● Data records
·····

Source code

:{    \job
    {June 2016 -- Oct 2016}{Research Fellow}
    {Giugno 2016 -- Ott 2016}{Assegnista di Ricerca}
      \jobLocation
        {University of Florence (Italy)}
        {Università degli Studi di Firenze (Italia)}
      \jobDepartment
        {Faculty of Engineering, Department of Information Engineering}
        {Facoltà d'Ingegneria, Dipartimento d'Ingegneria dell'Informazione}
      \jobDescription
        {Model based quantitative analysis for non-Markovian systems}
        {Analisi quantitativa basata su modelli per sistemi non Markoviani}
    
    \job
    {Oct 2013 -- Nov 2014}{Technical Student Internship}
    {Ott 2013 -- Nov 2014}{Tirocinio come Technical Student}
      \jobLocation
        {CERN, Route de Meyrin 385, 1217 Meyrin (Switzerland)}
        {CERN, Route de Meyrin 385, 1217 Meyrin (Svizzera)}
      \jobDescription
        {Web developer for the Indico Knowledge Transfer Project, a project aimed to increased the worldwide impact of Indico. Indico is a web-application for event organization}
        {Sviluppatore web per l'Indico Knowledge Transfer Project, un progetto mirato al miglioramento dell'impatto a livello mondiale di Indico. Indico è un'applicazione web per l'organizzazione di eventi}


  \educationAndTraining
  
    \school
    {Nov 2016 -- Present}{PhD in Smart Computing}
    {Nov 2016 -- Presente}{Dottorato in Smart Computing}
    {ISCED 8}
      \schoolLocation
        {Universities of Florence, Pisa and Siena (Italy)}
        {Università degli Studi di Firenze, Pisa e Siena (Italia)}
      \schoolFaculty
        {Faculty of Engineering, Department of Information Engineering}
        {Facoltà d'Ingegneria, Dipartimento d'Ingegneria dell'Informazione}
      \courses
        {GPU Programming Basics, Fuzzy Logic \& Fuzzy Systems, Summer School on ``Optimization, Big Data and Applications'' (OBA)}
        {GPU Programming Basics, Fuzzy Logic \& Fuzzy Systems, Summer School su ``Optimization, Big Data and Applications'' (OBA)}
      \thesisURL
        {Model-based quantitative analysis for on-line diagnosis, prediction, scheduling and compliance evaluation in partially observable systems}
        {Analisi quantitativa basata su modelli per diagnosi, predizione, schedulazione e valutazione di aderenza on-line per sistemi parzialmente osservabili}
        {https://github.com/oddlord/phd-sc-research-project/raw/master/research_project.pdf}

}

·····

● What is expected
What is the number of lines above that contain the word "Route"? Answer with that number only.

● Written answer
2